#### Recorded data
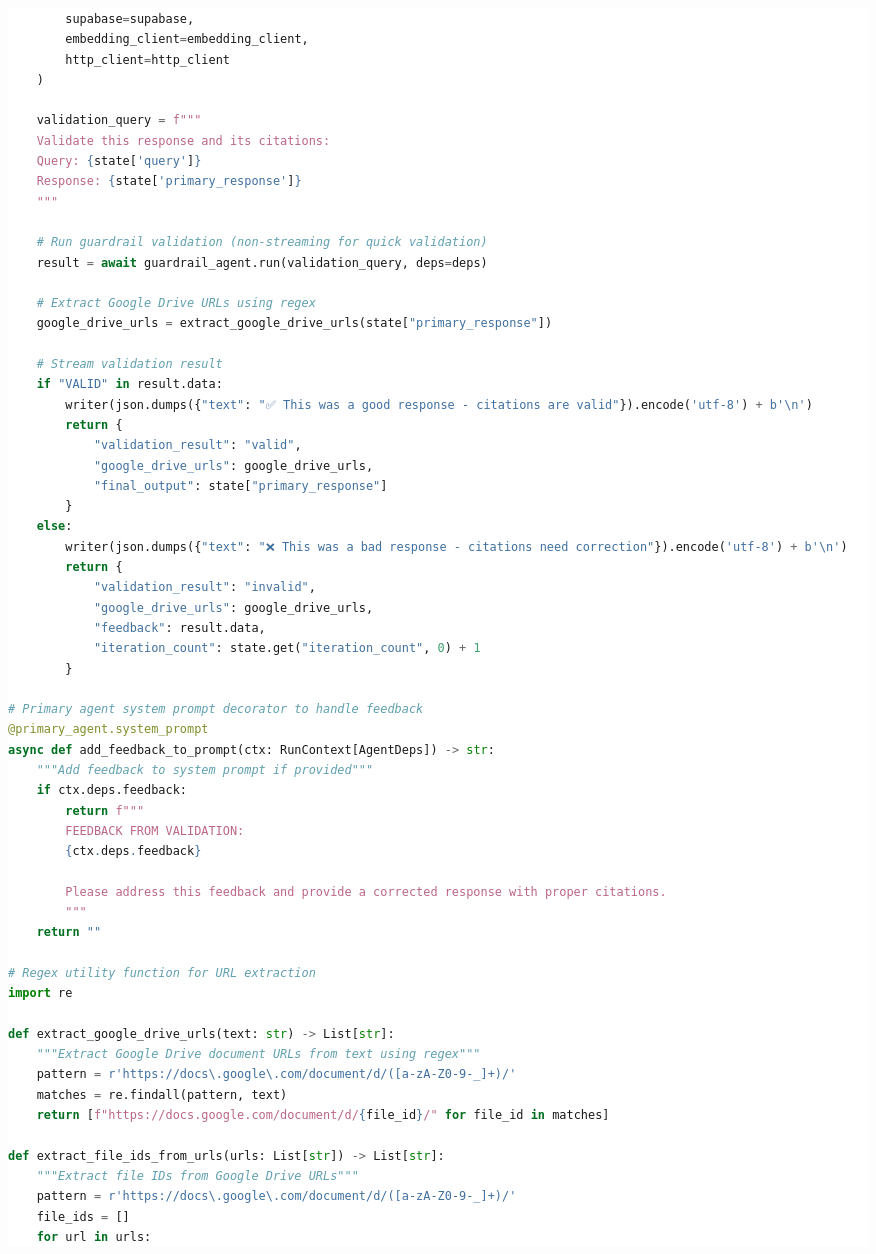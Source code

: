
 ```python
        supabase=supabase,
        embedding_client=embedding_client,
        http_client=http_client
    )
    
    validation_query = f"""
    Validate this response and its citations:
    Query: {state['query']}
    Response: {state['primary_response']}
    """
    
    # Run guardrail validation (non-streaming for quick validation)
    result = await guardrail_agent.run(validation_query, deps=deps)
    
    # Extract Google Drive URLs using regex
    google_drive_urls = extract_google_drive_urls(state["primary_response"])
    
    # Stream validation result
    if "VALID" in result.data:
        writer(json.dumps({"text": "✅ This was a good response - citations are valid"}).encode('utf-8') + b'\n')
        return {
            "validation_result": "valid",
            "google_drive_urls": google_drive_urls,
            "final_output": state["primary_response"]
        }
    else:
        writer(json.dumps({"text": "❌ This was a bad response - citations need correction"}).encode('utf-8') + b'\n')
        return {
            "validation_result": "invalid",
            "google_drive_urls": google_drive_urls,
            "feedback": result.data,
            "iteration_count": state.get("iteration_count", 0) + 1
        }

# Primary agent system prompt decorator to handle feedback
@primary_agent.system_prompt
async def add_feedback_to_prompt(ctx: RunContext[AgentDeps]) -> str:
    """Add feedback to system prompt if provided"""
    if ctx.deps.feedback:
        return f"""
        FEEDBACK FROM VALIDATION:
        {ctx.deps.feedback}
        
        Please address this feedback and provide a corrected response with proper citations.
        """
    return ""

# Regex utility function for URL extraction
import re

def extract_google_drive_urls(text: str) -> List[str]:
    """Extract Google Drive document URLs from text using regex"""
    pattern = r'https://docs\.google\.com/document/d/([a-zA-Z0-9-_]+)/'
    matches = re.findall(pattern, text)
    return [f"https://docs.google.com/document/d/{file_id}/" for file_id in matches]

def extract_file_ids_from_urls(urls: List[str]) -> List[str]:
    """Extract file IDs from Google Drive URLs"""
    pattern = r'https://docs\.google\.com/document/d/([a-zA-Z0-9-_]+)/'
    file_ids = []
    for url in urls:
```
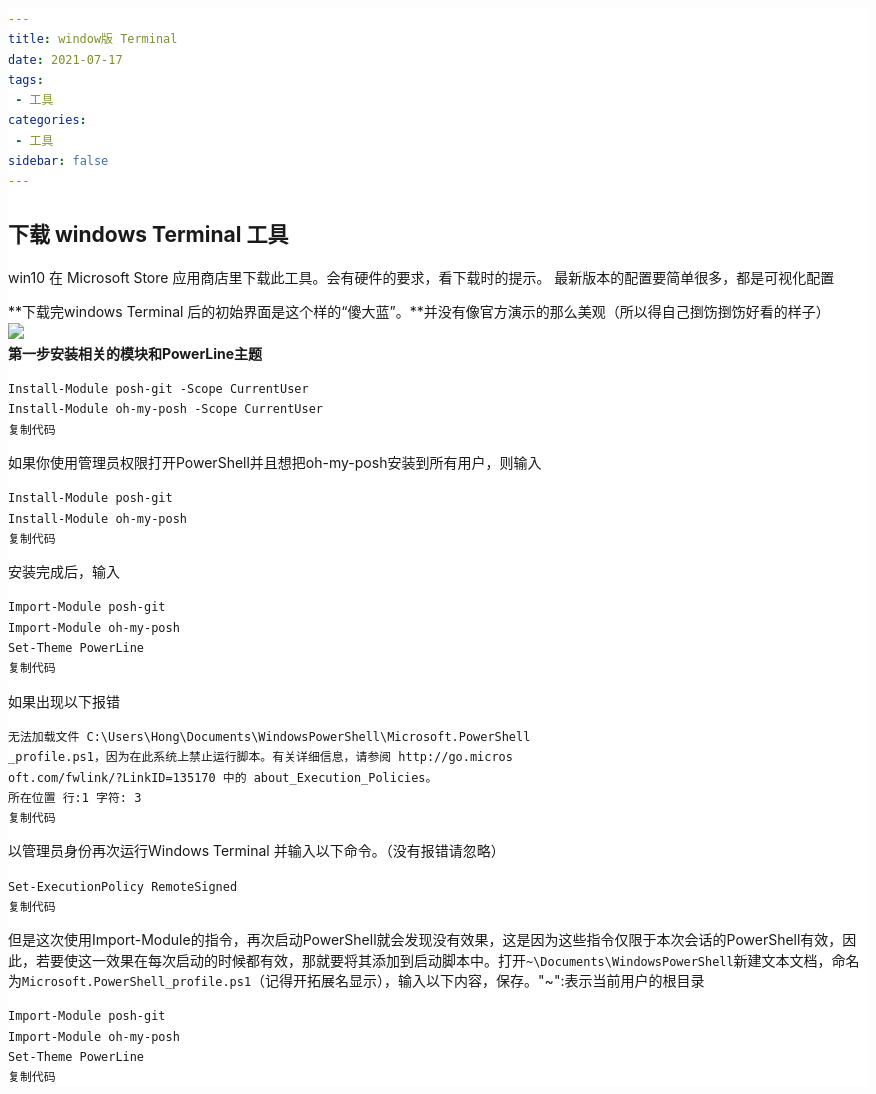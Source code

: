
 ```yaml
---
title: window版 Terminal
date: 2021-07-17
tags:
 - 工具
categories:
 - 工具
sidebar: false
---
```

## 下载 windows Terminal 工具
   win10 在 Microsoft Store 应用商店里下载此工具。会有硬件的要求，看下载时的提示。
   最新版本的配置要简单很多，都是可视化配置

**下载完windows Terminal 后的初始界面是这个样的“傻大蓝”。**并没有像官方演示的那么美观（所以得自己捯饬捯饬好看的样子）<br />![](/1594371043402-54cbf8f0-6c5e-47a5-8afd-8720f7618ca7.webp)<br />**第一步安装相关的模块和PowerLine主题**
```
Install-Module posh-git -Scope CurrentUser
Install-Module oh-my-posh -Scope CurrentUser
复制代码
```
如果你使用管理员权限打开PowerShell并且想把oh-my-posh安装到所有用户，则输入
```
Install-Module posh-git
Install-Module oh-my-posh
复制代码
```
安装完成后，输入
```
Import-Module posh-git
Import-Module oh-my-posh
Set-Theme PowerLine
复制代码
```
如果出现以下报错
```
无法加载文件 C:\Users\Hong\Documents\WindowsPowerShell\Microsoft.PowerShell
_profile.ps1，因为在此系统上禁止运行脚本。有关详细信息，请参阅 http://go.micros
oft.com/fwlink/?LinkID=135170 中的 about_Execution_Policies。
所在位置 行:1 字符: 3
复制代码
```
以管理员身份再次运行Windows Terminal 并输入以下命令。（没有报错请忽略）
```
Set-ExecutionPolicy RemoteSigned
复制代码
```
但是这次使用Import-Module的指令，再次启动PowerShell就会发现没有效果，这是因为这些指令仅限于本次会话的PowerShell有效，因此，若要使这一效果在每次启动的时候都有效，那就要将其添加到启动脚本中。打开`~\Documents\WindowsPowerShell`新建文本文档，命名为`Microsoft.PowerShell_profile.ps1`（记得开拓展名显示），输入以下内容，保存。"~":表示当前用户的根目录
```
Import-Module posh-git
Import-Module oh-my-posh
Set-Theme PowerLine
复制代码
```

#### What the task asks
Transcribe the full listing above exactly as it stands, minus the pictures.

#### Solution for this task
Source code

:
 ```python
        supabase=supabase,
        embedding_client=embedding_client,
        http_client=http_client
    )
    
    validation_query = f"""
    Validate this response and its citations:
    Query: {state['query']}
    Response: {state['primary_response']}
    """
    
    # Run guardrail validation (non-streaming for quick validation)
    result = await guardrail_agent.run(validation_query, deps=deps)
    
    # Extract Google Drive URLs using regex
    google_drive_urls = extract_google_drive_urls(state["primary_response"])
    
    # Stream validation result
    if "VALID" in result.data:
        writer(json.dumps({"text": "✅ This was a good response - citations are valid"}).encode('utf-8') + b'\n')
        return {
            "validation_result": "valid",
            "google_drive_urls": google_drive_urls,
            "final_output": state["primary_response"]
        }
    else:
        writer(json.dumps({"text": "❌ This was a bad response - citations need correction"}).encode('utf-8') + b'\n')
        return {
            "validation_result": "invalid",
            "google_drive_urls": google_drive_urls,
            "feedback": result.data,
            "iteration_count": state.get("iteration_count", 0) + 1
        }

# Primary agent system prompt decorator to handle feedback
@primary_agent.system_prompt
async def add_feedback_to_prompt(ctx: RunContext[AgentDeps]) -> str:
    """Add feedback to system prompt if provided"""
    if ctx.deps.feedback:
        return f"""
        FEEDBACK FROM VALIDATION:
        {ctx.deps.feedback}
        
        Please address this feedback and provide a corrected response with proper citations.
        """
    return ""

# Regex utility function for URL extraction
import re

def extract_google_drive_urls(text: str) -> List[str]:
    """Extract Google Drive document URLs from text using regex"""
    pattern = r'https://docs\.google\.com/document/d/([a-zA-Z0-9-_]+)/'
    matches = re.findall(pattern, text)
    return [f"https://docs.google.com/document/d/{file_id}/" for file_id in matches]

def extract_file_ids_from_urls(urls: List[str]) -> List[str]:
    """Extract file IDs from Google Drive URLs"""
    pattern = r'https://docs\.google\.com/document/d/([a-zA-Z0-9-_]+)/'
    file_ids = []
    for url in urls:
```
Source code

:
 ```yaml
---
title: window版 Terminal
date: 2021-07-17
tags:
 - 工具
categories:
 - 工具
sidebar: false
---
```

## 下载 windows Terminal 工具
   win10 在 Microsoft Store 应用商店里下载此工具。会有硬件的要求，看下载时的提示。
   最新版本的配置要简单很多，都是可视化配置

**下载完windows Terminal 后的初始界面是这个样的“傻大蓝”。**并没有像官方演示的那么美观（所以得自己捯饬捯饬好看的样子）<br />![](/1594371043402-54cbf8f0-6c5e-47a5-8afd-8720f7618ca7.webp)<br />**第一步安装相关的模块和PowerLine主题**
```
Install-Module posh-git -Scope CurrentUser
Install-Module oh-my-posh -Scope CurrentUser
复制代码
```
如果你使用管理员权限打开PowerShell并且想把oh-my-posh安装到所有用户，则输入
```
Install-Module posh-git
Install-Module oh-my-posh
复制代码
```
安装完成后，输入
```
Import-Module posh-git
Import-Module oh-my-posh
Set-Theme PowerLine
复制代码
```
如果出现以下报错
```
无法加载文件 C:\Users\Hong\Documents\WindowsPowerShell\Microsoft.PowerShell
_profile.ps1，因为在此系统上禁止运行脚本。有关详细信息，请参阅 http://go.micros
oft.com/fwlink/?LinkID=135170 中的 about_Execution_Policies。
所在位置 行:1 字符: 3
复制代码
```
以管理员身份再次运行Windows Terminal 并输入以下命令。（没有报错请忽略）
```
Set-ExecutionPolicy RemoteSigned
复制代码
```
但是这次使用Import-Module的指令，再次启动PowerShell就会发现没有效果，这是因为这些指令仅限于本次会话的PowerShell有效，因此，若要使这一效果在每次启动的时候都有效，那就要将其添加到启动脚本中。打开`~\Documents\WindowsPowerShell`新建文本文档，命名为`Microsoft.PowerShell_profile.ps1`（记得开拓展名显示），输入以下内容，保存。"~":表示当前用户的根目录
```
Import-Module posh-git
Import-Module oh-my-posh
Set-Theme PowerLine
复制代码
```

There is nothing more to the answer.